Learn ways to spot trading opportunities using wave analysis and other technical analysis methods
By: Elliott Wave International
Senior Analyst Jeffrey Kennedy is the editor of our Elliott Wave Junctures and one of our most popular instructors. Jeffrey's primary analytical method is the Elliott Wave Principle, but he also uses several other technical tools to supplement his analysis.
In this trading lesson, Jeffrey demonstrates how to determine when an Elliott wave trade setup becomes a trade.
MarketClub is known for our "Trade Triangle" technology. However, if you have used other technical analysis indicators previously, you can use a combination of the studies and other techniques in conjunction with the "Trade Triangles" to further confirm trends.

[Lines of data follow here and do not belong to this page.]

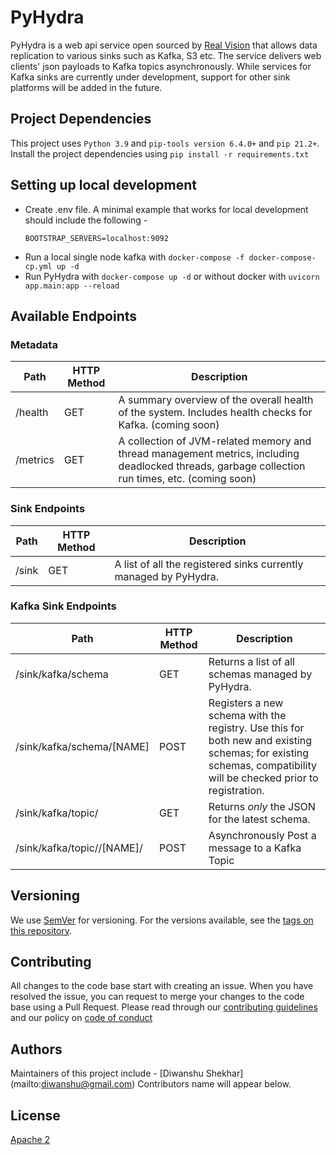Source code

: # PyHydra

PyHydra is a web api service open sourced by [Real Vision](realvision.com) that allows data replication to various sinks such as Kafka, S3 etc.
The service delivers web clients' json payloads to Kafka topics asynchronously. While services for Kafka sinks are
currently under development, support for other sink platforms will be added in the future.

## Project Dependencies

This project uses `Python 3.9` and `pip-tools version 6.4.0+` and `pip 21.2+`. Install the project dependencies
using `pip install -r requirements.txt`

## Setting up local development
- Create .env file. A minimal example that works for local development should include the following -
  ```
  BOOTSTRAP_SERVERS=localhost:9092
  ```
- Run a local single node kafka with `docker-compose -f docker-compose-cp.yml up -d`
- Run PyHydra with `docker-compose up -d` or without docker with `uvicorn app.main:app --reload`

## Available Endpoints

### Metadata
| Path     | HTTP Method | Description                                                                                                                        |
|----------|-------------|------------------------------------------------------------------------------------------------------------------------------------|
| /health  | GET         | A summary overview of the overall health of the system.  Includes health checks for Kafka. (coming soon)                                        |
| /metrics | GET         | A collection of JVM-related memory and thread management metrics, including deadlocked threads, garbage collection run times, etc. (coming soon) |


### Sink Endpoints
| Path       | HTTP Method | Description                                                                          |
|------------|-------------|--------------------------------------------------------------------------------------|
| /sink | GET         | A list of all the registered sinks currently managed by PyHydra.                   |

### Kafka Sink Endpoints
| Path | HTTP Method | Description |
|------------------------------------|-------------|------------------------------------------------------------------------------------------------------------------------------------------------------------------|
| /sink/kafka/schema | GET | Returns a list of all schemas managed by PyHydra. |
| /sink/kafka/schema/[NAME] | POST | Registers a new schema with the registry. Use this for both new and existing schemas; for existing schemas, compatibility will be checked prior to registration. |
| /sink/kafka/topic/ | GET | Returns _only_ the JSON for the latest schema. |
| /sink/kafka/topic//[NAME]/ | POST | Asynchronously Post a message to a Kafka Topic |

## Versioning

We use [SemVer](http://semver.org/) for versioning. For the versions available, see the [tags on this repository](https://github.com/realvisiontv/PyHydra/tags).

## Contributing
All changes to the code base start with creating an issue. When you have resolved the issue, you can request to merge your changes to the code base using a Pull Request. Please read through our [contributing guidelines](https://github.com/realvisiontv/PyHydra/blob/ab070d5bd8a3927827e5eb96fc99939d20d7686e/CONTRIBUTING.md) and our policy on [code of conduct](https://github.com/realvisiontv/PyHydra/blob/efda78268acbffc8a194e20f822547cdc7a6caa5/CODE_OF_CONDUCT.md)

## Authors

Maintainers of this project include - [Diwanshu Shekhar]
(mailto:diwanshu@gmail.com)
Contributors name will appear below.

## License
[Apache 2](https://choosealicense.com/licenses/apache-2.0/)
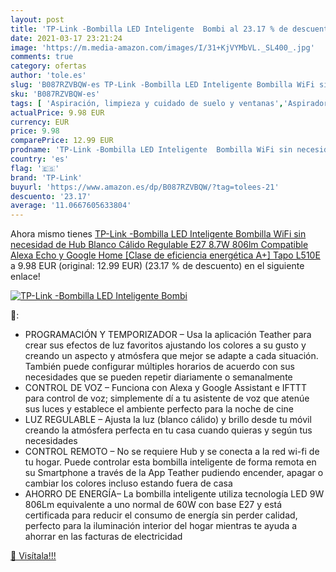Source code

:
 ```yaml
---
layout: post
title: 'TP-Link -Bombilla LED Inteligente  Bombi al 23.17 % de descuento'
date: 2021-03-17 23:21:24
image: 'https://m.media-amazon.com/images/I/31+KjVYMbVL._SL400_.jpg'
comments: true
category: ofertas
author: 'tole.es'
slug: 'B087RZVBQW-es TP-Link -Bombilla LED Inteligente Bombilla WiFi sin...'
sku: 'B087RZVBQW-es'
tags: [ 'Aspiración, limpieza y cuidado de suelo y ventanas','Aspiradoras','Bombillas','Bombillas Wi-Fi','Bombillas de color','Bombillas de uso específico','Dispositivos de red','Hogar y cocina','Iluminación','Informática','Robots aspiradores','Sistemas WiFi Mesh','alexa','google','home','tp-link', ]
actualPrice: 9.98 EUR
currency: EUR
price: 9.98
comparePrice: 12.99 EUR
prodname: 'TP-Link -Bombilla LED Inteligente  Bombilla WiFi sin necesidad de Hub  Blanco Cálido Regulable E27  8.7W 806lm  Compatible Alexa  Echo y Google Home  [Clase de eficiencia energética A+]  Tapo L510E '
country: 'es'
flag: '🇪🇸'
brand: 'TP-Link'
buyurl: 'https://www.amazon.es/dp/B087RZVBQW/?tag=tolees-21'
descuento: '23.17'
average: '11.0667605633804'
---
```


Ahora mismo tienes [TP-Link -Bombilla LED Inteligente  Bombilla WiFi sin necesidad de Hub  Blanco Cálido Regulable E27  8.7W 806lm  Compatible Alexa  Echo y Google Home  [Clase de eficiencia energética A+]  Tapo L510E ](https://www.amazon.es/dp/B087RZVBQW/?tag=tolees-21) a 9.98 EUR (original: 12.99 EUR) (23.17 %  de descuento) en el siguiente enlace!

[![TP-Link -Bombilla LED Inteligente  Bombi](https://m.media-amazon.com/images/I/31+KjVYMbVL._SL400_.jpg)](https://www.amazon.es/dp/B087RZVBQW/?tag=tolees-21)

🔎:

- PROGRAMACIÓN Y TEMPORIZADOR – Usa la aplicación Teather para crear sus efectos de luz favoritos ajustando los colores a su gusto y creando un aspecto y atmósfera que mejor se adapte a cada situación. También puede configurar múltiples horarios de acuerdo con sus necesidades que se pueden repetir diariamente o semanalmente
- CONTROL DE VOZ – Funciona con Alexa y Google Assistant e IFTTT para control de voz; simplemente dí a tu asistente de voz que atenúe sus luces y establece el ambiente perfecto para la noche de cine
- LUZ REGULABLE – Ajusta la luz (blanco cálido) y brillo desde tu móvil creando la atmósfera perfecta en tu casa cuando quieras y según tus necesidades
- CONTROL REMOTO – No se requiere Hub y se conecta a la red wi-fi de tu hogar. Puede controlar esta bombilla inteligente de forma remota en su Smartphone a través de la App Teather pudiendo encender, apagar o cambiar los colores incluso estando fuera de casa
- AHORRO DE ENERGÍA– La bombilla inteligente utiliza tecnología LED 9W 806Lm equivalente a uno normal de 60W con base E27 y está certificada para reducir el consumo de energía sin perder calidad, perfecto para la iluminación interior del hogar mientras te ayuda a ahorrar en las facturas de electricidad

[🛒 Visítala!!!](https://www.amazon.es/dp/B087RZVBQW/?tag=tolees-21)
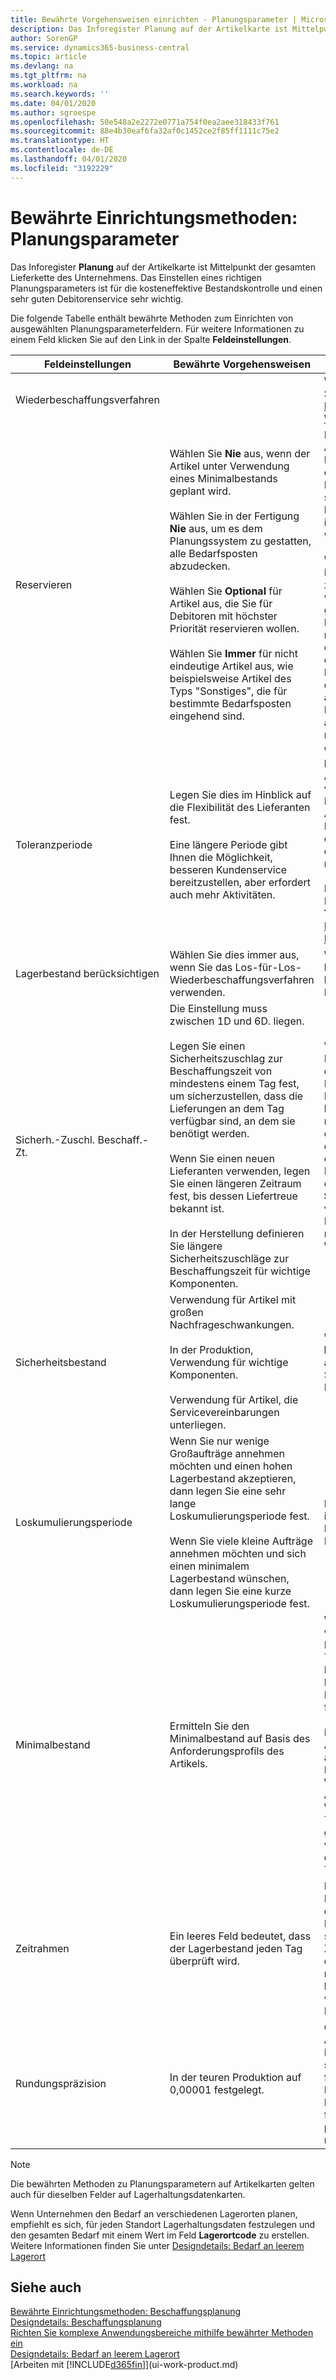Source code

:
 ```yaml
---
title: Bewährte Vorgehensweisen einrichten - Planungsparameter | Microsoft Docs
description: Das Inforegister Planung auf der Artikelkarte ist Mittelpunkt der gesamten Lieferkette des Unternehmens. Das Einstellen eines richtigen Planungsparameters ist für die kosteneffektive Bestandskontrolle und einen sehr guten Debitorenservice sehr wichtig.
author: SorenGP
ms.service: dynamics365-business-central
ms.topic: article
ms.devlang: na
ms.tgt_pltfrm: na
ms.workload: na
ms.search.keywords: ''
ms.date: 04/01/2020
ms.author: sgroespe
ms.openlocfilehash: 50e548a2e2272e0771a754f0ea2aee318433f761
ms.sourcegitcommit: 88e4b30eaf6fa32af0c1452ce2f85ff1111c75e2
ms.translationtype: HT
ms.contentlocale: de-DE
ms.lasthandoff: 04/01/2020
ms.locfileid: "3192229"
---
```

# <a name="setup-best-practices-planning-parameters"></a>Bewährte Einrichtungsmethoden: Planungsparameter
Das Inforegister **Planung** auf der Artikelkarte ist Mittelpunkt der gesamten Lieferkette des Unternehmens. Das Einstellen eines richtigen Planungsparameters ist für die kosteneffektive Bestandskontrolle und einen sehr guten Debitorenservice sehr wichtig.  

 Die folgende Tabelle enthält bewährte Methoden zum Einrichten von ausgewählten Planungsparameterfeldern. Für weitere Informationen zu einem Feld klicken Sie auf den Link in der Spalte **Feldeinstellungen**.  

|Feldeinstellungen|Bewährte Vorgehensweisen|Bemerkung|  
|-----------------|-------------------|-------------|  
|Wiederbeschaffungsverfahren||Weitere Informationen finden Sie unter [Bewährte Einrichtungsmethoden: Wiederbeschaffungsverfahren](setup-best-practices-reordering-policies.md).|  
|Reservieren|Wählen Sie **Nie** aus, wenn der Artikel unter Verwendung eines Minimalbestands geplant wird.<br /><br /> Wählen Sie in der Fertigung **Nie** aus, um es dem Planungssystem zu gestatten, alle Bedarfsposten abzudecken.<br /><br /> Wählen Sie **Optional** für Artikel aus, die Sie für Debitoren mit höchster Priorität reservieren wollen.<br /><br /> Wählen Sie **Immer** für nicht eindeutige Artikel aus, wie beispielsweise Artikel des Typs "Sonstiges", die für bestimmte Bedarfsposten eingehend sind.|Reservierungen wirken im Allgemeinen dem Zweck der Planung entgegen, nämlich einem Ausgleich zwischen Bedarf und Vorrat. Daher sollten Artikel, die für die Planung eingerichtet wurden, im Allgemeinen nicht reserviert werden.<br /><br /> Wenn der Benutzer eine Lagerbestandsmenge für zukünftigen Bedarf reserviert, wird die Planungsgrundlage gestört, und der Minimalbestand funktioniert möglicherweise nicht ordnungsgemäß. Selbst wenn der voraussichtliche Lagerbestand im Hinblick auf den Minimalbestand akzeptabel ist, stehen die Mengen möglicherweise aufgrund der Reservierung nicht zur Verfügung.|  
|Toleranzperiode|Legen Sie dies im Hinblick auf die Flexibilität des Lieferanten fest.<br /><br /> Eine längere Periode gibt Ihnen die Möglichkeit, besseren Kundenservice bereitzustellen, aber erfordert auch mehr Aktivitäten.|Wenn für den Lieferanten eine letzte Änderungen zu den Aufträgen akzeptiert wird, verwenden Sie eine längere Periode für neu zu planende Aktionen. Wenn für den Lieferanten eine feste Planung erforderlich ist, dann halten Sie die Periode so kurz wie möglich.<br /><br /> Informationen zur globalen Einrichtung, siehe **Toleranzperiode** under [Designdetails: Parameter Planen](design-details-planning-parameters.md)|  
|Lagerbestand berücksichtigen|Wählen Sie dies immer aus, wenn Sie das Los-für-Los-Wiederbeschaffungsverfahren verwenden.|Wählen Sie dies nur in bestimmten Fällen nicht aus, beispielsweise wenn keine Lagerartikel verkäuflich sind.|  
|Sicherh.-Zuschl. Beschaff.-Zt.|Die Einstellung muss zwischen 1D und 6D. liegen.<br /><br /> Legen Sie einen Sicherheitszuschlag zur Beschaffungszeit von mindestens einem Tag fest, um sicherzustellen, dass die Lieferungen an dem Tag verfügbar sind, an dem sie benötigt werden.<br /><br /> Wenn Sie einen neuen Lieferanten verwenden, legen Sie einen längeren Zeitraum fest, bis dessen Liefertreue bekannt ist.<br /><br /> In der Herstellung definieren Sie längere Sicherheitszuschläge zur Beschaffungszeit für wichtige Komponenten.|Vom System geplante Lieferungen, um zu vermeiden, dass am gleichen Tag, an dem Bestand nicht lieferbar ist, Bestand nicht lieferbar ist. Dies kann sich möglicherweise als mehrere Stunden zu spät erweisen, wenn beispielsweise der Bedarf morgens erforderlich ist und die Lieferung am Nachmittag eingeht. **Hinweis:** Das Feld **Sicherh.-Zuschl.-Zt.** verwendet den Basiskalender. Daher bedeutet 14T nicht notwendigerweise zwei Wochen.|  
|Sicherheitsbestand|Verwendung für Artikel mit großen Nachfrageschwankungen.<br /><br /> In der Produktion, Verwendung für wichtige Komponenten.<br /><br /> Verwendung für Artikel, die Servicevereinbarungen unterliegen.|Wenn das Feld **Minimalbestant** nicht ausgefüllt ist, dann dient der Sicherheitsbestand auch als Minimalbestand.|  
|Loskumulierungsperiode|Wenn Sie nur wenige Großaufträge annehmen möchten und einen hohen Lagerbestand akzeptieren, dann legen Sie eine sehr lange Loskumulierungsperiode fest.<br /><br /> Wenn Sie viele kleine Aufträge annehmen möchten und sich einen minimalem Lagerbestand wünschen, dann legen Sie eine kurze Loskumulierungsperiode fest.|Die Loskumulierungsperiode ist im Allgemeinen die längste Periode, in der Sie über Lagerbestand verfügen.|  
|Minimalbestand|Ermitteln Sie den Minimalbestand auf Basis des Anforderungsprofils des Artikels.|Wenn laut historischen Daten während einer Beschaffungszeit von sieben Tagen der durchschnittliche Bedarf des Artikels 100 Einheiten beträgt, kann der Minimalbestand auf 100 festgelegt werden.<br /><br /> Das bedeutet, dass bei einer Abnahme des Lagerbestands auf unter 100 Einheiten das Planungssystem die Wiederbeschaffung des Artikels vorschlägt, da für die Wiederbeschaffung sieben Tage benötigt werden und genügend Einheiten vorhanden sein müssen, um den Bedarf in diesen sieben Tagen zu decken.|  
|Zeitrahmen|Ein leeres Feld bedeutet, dass der Lagerbestand jeden Tag überprüft wird.|Bei täglicher Überprüfung des Lagerbestands ist eine optimale Planung des Minimalbestands sichergestellt. **Hinweis:** Ein Zeitrahmen von 1W bedeutet, dass der Lagerbestand möglicherweise eine Woche bevor ein Beschaffungsauftrag vorgeschlagen wird, unter dem Minimalbestand liegt.|  
|Rundungspräzision|In der teuren Produktion auf 0,00001 festgelegt.|Große Rundungsmengen an Ausschuss oder Materialverbrauch können zu sehr hohen Lagerkosten führen. Es kann daher von Bedeutung sein, die kleinste Rundungspräzision festzulegen, um diese potenziellen Kosten zu minimieren.|  

> [!NOTE]  
>  Die bewährten Methoden zu Planungsparametern auf Artikelkarten gelten auch für dieselben Felder auf Lagerhaltungsdatenkarten.  
>   
>  Wenn Unternehmen den Bedarf an verschiedenen Lagerorten planen, empfiehlt es sich, für jeden Standort Lagerhaltungsdaten festzulegen und den gesamten Bedarf mit einem Wert im Feld **Lagerortcode** zu erstellen. Weitere Informationen finden Sie unter [Designdetails: Bedarf an leerem Lagerort](design-details-demand-at-blank-location.md)  

## <a name="see-also"></a>Siehe auch  
 [Bewährte Einrichtungsmethoden: Beschaffungsplanung](setup-best-practices-supply-planning.md)   
 [Designdetails: Beschaffungsplanung](design-details-supply-planning.md)   
 [Richten Sie komplexe Anwendungsbereiche mithilfe bewährter Methoden ein](set-up-complex-application-areas-using-best-practices.md)  
 [Designdetails: Bedarf an leerem Lagerort](design-details-demand-at-blank-location.md)  
 [Arbeiten mit [!INCLUDE[d365fin](includes/d365fin_md.md)]](ui-work-product.md)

Elliott Wave Theory categorizes price movement in terms of predictable waves. Beginning in the late 1980s, R.N. Elliott developed his own concept of price waves and their predictive qualities. In Elliott theory, waves moving with the trend are called impulse waves, while waves moving against it are called corrective waves.
Impulse waves are broken down into five primary price movements, while correction waves are broken down into three. An impulse wave is always followed by a correction wave, so any complete wave cycle will contain either distinct price movements. Breaking down the primary waves of the impulse, correction wave cycle into sub-waves produces a wave count of 34 (21 from the impulse wave plus 13 from the correction wave), producing more Fibonacci numbers. Elliott analysis can be applied to time frames as short as 15 minutes or as long as decades, with smaller waves functioning as subwaves of larger waves, which are in turn sub-waves of still larger formations. By analyzing price charts and maintaining wave counts, you can determine price objectives and reversal points.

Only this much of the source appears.